Putin disse estar cumprindo o que havia prometido: enviar tropas para apoiar as autoproclamadas repúblicas de Donetsk e Lugansk, e negou que irá ocupar a região do vizinho na qual ele reconheceu áreas rebeldes pró-Rússia. Ele disse que quer trazer à justiça quem cometeu o que chamou de “genocídio” e “crimes” contra russos nas áreas, além de “desmilitarizar e desnazificar” a Ucrânia. Lembrando que os Estados Unidos vem financiando grupos neonazistas na Ucrânia há tempos, no sentido de isolar regiões da Rússia.
Há sinais claros de um ataque amplo de Putin, mas não se sabe se é uma invasão total nos termos colocados por Kiev, capital da Ucrânia, e pelo Ocidente.
A Rede Globo começou sua transmissão hoje, utilizando a retórica ocidental, condenando o ato, com opiniões alarmistas de todo o mundo. Seu comentarista Jorge Pontual chegou a dizer que Putin vai se isolar ao resto do mundo, chegando ao disparate, ao menosprezar o apoio da China (uma das três maiores potências econômicas do mundo) que a Rússia possui.
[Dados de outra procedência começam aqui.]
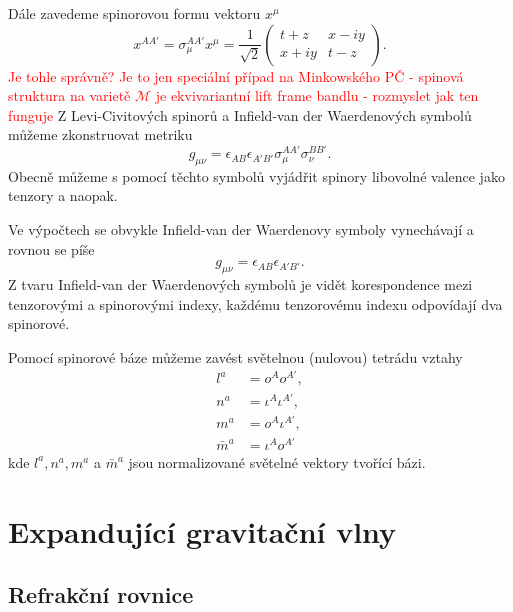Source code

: Dále zavedeme spinorovou formu vektoru $x^\mu$
\begin{equation}
    x^{AA'} = \sigma_\mu^{AA'} x^\mu = \frac{1}{\sqrt{2}} \begin{pmatrix}
        t + z & x - iy \\
        x + iy & t - z
    \end{pmatrix}.
\end{equation}
\textcolor{red}{Je tohle správně? Je to jen speciální případ na Minkowského PČ - spinová
struktura na varietě $\mathcal{M}$ je ekvivariantní lift frame bandlu - rozmyslet jak ten
funguje}
Z Levi-Civitových spinorů a Infield-van der Waerdenových symbolů můžeme zkonstruovat metriku
\begin{equation}
    g_{\mu \nu} = \epsilon_{AB} \epsilon_{A'B'} \sigma_\mu^{AA'} \sigma_\nu^{BB'}.
\end{equation}
Obecně můžeme s pomocí těchto symbolů vyjádřit spinory libovolné valence jako tenzory a
naopak.

Ve výpočtech se obvykle Infield-van der Waerdenovy symboly vynechávají a rovnou se píše
\begin{equation}
    g_{\mu \nu} = \epsilon_{AB}\epsilon_{A'B'}.
\end{equation}
Z tvaru Infield-van der Waerdenových symbolů je vidět korespondence mezi tenzorovými a spinorovými indexy,
každému tenzorovému indexu odpovídají dva spinorové.

Pomocí spinorové báze můžeme zavést světelnou (nulovou) tetrádu vztahy
\begin{equation}
    \begin{split}
        l^a &= o^A o^{A'}, \\
        n^a &= \iota^A \iota^{A'}, \\
        m^a &= o^A \iota^{A'}, \\
        \bar{m}^a &= \iota^A o^{A'}
    \end{split}
\end{equation}
kde $l^a, n^a, m^a$ a $\bar{m}^a$ jsou normalizované světelné vektory tvořící bázi.



\section{Expandující gravitační vlny}




\subsection{Refrakční rovnice}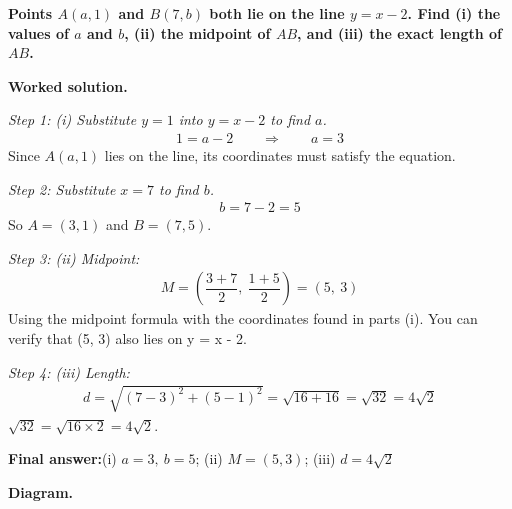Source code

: \documentclass[11pt]{article}
\newcommand{\question}[1]{\par\medskip\noindent\textbf{#1}\par}
\begin{document}
\question{Points \( A(a, 1) \) and \( B(7, b) \) both lie on the line \( y = x - 2 \). Find (i) the values of \( a \) and \( b \), (ii) the midpoint of \( AB \), and (iii) the exact length of \( AB \).}

\textbf{Worked solution.}

\textit{Step 1: (i) Substitute \( y = 1 \) into \( y = x - 2 \) to find \( a \).}
\[\begin{gathered}
1 = a - 2 \quad\quad \Rightarrow \quad\quad a = 3
\end{gathered}\]
Since \(A(a, 1)\) lies on the line, its coordinates must satisfy the equation.

\textit{Step 2: Substitute \( x = 7 \) to find \( b \).}
\[\begin{gathered}
b = 7 - 2 = 5
\end{gathered}\]
So \(A = (3, 1)\) and \(B = (7, 5)\).

\textit{Step 3: (ii) Midpoint:}
\[\begin{gathered}
M = \left(\dfrac{3 + 7}{2},\ \dfrac{1 + 5}{2}\right) = (5,\ 3)
\end{gathered}\]
Using the midpoint formula with the coordinates found in parts (i). You can verify that (5, 3) also lies on y = x - 2.

\textit{Step 4: (iii) Length:}
\[\begin{gathered}
d = \sqrt{(7 - 3)^2 + (5 - 1)^2} = \sqrt{16 + 16} = \sqrt{32} = 4\sqrt{2}
\end{gathered}\]
\(\sqrt{32} = \sqrt{16 \times 2} = 4\sqrt{2}\).

\begin{answerbox}
\textbf{Final answer:}\quad (i) \(\displaystyle a = 3,\ b = 5\); (ii) \(\displaystyle M = (5, 3)\); (iii) \(\displaystyle d = 4\sqrt{2}\)
\end{answerbox}
\textbf{Diagram.}
\end{document}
A Otan vírgula os Estados Unidos, prepara uma série de sanções contra a Rússia, mas ela é a principal fornecedora de gás para União Europeia, entre outros produtos, que se para os Estados Unidos não são tão importantes, para os países europeus, como a Alemanha, dependente do gasoduto russo, são fundamentais. Além disso, a Rússia é o principal destino das exportações alemãs. Não faz sentido nenhum para Alemanha embarcar nessa narrativa das sanções da Otan.
Prepare-se para um arsenal midiático no Brasil, da retórica estadunidense ocidental, onde o herói é mais vilão do que o vilão.
* Com informações da Folha de São Paulo e Brasil de Fato.